> [What to produce] Look through the entries below and report how many lines hold the string "though". Only the number is wanted.

> [Record extracts]
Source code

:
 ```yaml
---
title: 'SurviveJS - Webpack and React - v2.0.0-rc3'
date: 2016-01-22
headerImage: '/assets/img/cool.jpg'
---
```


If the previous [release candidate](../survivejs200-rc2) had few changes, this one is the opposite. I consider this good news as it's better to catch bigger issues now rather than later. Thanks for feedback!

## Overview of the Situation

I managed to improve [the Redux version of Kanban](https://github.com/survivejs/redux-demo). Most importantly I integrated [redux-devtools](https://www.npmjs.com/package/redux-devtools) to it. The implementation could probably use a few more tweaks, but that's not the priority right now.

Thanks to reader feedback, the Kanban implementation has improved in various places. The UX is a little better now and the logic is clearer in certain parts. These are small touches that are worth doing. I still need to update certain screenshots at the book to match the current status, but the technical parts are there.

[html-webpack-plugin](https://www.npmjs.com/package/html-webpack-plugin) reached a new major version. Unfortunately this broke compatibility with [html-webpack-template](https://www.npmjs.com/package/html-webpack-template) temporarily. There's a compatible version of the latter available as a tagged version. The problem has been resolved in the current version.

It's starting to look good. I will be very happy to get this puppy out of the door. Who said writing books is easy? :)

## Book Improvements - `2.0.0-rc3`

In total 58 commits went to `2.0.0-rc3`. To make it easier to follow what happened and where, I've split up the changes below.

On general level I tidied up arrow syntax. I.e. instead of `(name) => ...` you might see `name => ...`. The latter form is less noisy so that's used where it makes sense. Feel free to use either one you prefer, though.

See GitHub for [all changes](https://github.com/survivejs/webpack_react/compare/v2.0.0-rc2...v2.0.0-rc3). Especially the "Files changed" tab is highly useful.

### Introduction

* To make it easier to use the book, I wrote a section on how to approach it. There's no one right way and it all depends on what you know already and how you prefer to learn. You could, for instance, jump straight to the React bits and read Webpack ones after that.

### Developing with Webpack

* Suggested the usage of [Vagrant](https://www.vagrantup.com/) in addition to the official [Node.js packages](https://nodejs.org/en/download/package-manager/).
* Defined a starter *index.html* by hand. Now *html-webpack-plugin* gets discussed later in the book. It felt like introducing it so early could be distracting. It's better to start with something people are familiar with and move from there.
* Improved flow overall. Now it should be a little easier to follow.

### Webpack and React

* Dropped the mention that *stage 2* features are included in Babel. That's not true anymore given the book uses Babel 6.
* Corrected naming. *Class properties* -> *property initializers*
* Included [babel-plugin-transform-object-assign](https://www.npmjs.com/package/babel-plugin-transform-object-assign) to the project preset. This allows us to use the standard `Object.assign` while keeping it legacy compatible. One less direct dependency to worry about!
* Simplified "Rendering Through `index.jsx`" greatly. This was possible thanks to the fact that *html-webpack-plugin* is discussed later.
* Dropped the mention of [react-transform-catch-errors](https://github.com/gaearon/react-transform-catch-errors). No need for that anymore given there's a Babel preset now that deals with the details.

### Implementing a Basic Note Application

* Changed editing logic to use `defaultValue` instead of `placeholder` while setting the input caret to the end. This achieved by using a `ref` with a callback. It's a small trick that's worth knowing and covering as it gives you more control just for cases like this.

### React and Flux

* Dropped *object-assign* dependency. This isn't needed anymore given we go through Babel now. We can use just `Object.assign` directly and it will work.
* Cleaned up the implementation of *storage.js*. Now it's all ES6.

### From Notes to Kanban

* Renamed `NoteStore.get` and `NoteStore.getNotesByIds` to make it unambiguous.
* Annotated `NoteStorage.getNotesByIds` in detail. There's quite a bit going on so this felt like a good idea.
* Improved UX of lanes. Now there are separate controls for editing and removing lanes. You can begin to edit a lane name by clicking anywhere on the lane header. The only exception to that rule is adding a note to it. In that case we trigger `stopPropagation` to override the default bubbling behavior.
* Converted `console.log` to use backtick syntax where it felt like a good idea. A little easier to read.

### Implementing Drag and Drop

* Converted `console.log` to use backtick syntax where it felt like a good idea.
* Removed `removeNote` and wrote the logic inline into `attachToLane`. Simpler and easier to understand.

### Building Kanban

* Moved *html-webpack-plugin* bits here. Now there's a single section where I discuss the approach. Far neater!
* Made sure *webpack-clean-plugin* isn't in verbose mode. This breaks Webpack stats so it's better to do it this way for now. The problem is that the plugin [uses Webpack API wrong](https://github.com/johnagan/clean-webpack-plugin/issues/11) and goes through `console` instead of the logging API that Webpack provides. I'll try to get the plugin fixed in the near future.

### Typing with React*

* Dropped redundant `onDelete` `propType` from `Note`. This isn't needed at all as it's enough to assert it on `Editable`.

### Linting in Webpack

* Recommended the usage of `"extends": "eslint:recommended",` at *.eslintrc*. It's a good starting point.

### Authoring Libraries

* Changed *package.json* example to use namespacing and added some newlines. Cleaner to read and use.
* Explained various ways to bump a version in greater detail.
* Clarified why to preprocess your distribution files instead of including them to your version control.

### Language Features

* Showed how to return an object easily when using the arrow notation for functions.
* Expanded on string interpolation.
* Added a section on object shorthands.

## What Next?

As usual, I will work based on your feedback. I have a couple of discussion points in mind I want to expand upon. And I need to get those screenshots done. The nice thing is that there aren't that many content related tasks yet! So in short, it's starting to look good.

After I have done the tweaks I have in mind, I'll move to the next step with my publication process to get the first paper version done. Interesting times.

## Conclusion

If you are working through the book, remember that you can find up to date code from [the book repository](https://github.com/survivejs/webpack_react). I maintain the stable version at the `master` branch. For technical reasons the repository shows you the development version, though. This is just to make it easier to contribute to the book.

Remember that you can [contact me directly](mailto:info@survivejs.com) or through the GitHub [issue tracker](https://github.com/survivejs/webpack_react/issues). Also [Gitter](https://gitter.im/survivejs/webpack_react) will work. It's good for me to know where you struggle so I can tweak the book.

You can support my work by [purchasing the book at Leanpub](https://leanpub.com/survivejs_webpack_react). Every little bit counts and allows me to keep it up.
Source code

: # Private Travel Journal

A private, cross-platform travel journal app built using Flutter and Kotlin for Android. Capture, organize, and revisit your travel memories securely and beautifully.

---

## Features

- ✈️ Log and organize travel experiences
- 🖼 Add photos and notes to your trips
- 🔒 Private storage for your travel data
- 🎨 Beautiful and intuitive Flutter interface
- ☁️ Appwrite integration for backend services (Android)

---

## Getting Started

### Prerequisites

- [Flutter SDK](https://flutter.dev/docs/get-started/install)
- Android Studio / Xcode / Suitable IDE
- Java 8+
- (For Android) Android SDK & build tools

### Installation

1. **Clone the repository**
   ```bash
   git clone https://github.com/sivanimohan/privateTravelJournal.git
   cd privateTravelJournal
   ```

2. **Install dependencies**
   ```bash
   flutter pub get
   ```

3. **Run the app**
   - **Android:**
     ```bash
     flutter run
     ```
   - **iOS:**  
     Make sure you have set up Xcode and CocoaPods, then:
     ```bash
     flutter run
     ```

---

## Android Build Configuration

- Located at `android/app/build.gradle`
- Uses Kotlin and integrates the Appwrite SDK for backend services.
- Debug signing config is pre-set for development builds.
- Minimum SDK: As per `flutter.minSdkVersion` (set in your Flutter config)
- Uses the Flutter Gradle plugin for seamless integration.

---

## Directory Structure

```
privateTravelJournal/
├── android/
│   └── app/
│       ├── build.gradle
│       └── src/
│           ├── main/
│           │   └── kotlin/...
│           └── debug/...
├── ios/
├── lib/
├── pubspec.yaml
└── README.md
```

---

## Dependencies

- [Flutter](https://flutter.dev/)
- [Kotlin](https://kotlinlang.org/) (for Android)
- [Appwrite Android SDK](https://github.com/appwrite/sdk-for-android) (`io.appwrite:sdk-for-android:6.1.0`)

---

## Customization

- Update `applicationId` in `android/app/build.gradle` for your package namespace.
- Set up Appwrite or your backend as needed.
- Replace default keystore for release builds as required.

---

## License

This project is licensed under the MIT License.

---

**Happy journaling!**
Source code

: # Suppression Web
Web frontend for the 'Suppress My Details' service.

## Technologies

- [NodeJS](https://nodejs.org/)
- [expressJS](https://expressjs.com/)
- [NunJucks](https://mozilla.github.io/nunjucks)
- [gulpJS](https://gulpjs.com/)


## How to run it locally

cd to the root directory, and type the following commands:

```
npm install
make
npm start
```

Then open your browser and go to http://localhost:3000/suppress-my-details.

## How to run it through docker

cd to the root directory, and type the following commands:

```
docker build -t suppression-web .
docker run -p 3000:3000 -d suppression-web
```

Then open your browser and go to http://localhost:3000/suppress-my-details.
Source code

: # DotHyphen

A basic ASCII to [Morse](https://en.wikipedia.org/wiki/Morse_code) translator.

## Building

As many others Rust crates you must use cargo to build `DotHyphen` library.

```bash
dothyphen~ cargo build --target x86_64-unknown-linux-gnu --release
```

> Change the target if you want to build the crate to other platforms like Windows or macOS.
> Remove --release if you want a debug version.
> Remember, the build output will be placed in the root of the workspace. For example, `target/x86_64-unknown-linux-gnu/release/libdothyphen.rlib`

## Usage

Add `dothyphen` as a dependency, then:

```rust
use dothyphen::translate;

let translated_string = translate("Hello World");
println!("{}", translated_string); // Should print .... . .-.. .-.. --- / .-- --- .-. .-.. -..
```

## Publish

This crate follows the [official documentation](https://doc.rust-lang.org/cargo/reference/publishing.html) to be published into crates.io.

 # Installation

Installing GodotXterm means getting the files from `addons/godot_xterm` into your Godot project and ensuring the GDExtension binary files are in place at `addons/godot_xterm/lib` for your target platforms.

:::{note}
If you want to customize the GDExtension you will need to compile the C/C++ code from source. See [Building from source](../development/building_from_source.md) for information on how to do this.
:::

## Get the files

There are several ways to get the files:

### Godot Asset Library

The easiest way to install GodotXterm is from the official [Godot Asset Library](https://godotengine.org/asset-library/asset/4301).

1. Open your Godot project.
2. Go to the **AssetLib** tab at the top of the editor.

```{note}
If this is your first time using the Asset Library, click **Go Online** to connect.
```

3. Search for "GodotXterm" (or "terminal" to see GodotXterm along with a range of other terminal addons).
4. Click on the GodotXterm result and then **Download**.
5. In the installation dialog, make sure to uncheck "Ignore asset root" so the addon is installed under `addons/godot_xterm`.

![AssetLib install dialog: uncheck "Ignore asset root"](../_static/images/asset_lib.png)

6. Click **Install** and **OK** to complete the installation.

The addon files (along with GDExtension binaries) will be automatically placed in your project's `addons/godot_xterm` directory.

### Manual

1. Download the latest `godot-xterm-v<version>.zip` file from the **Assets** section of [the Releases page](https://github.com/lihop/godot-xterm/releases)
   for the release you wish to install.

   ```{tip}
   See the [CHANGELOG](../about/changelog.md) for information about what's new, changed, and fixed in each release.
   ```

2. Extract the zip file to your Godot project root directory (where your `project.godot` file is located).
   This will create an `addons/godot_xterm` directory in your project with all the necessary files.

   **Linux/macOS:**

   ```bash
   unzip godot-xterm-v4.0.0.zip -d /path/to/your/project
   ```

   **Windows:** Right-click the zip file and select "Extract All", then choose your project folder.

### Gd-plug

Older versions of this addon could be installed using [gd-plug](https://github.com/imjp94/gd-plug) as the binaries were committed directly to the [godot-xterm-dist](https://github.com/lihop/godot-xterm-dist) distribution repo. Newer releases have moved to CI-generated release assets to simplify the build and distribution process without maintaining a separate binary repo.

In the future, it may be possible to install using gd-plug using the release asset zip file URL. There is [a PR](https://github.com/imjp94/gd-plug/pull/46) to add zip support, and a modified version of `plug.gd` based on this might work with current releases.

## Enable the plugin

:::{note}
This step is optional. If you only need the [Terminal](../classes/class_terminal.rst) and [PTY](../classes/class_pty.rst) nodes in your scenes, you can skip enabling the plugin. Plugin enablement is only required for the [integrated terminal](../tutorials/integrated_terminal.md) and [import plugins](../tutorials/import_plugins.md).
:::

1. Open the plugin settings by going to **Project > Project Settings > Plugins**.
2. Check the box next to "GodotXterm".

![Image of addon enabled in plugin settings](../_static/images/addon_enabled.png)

> [Answer below] 2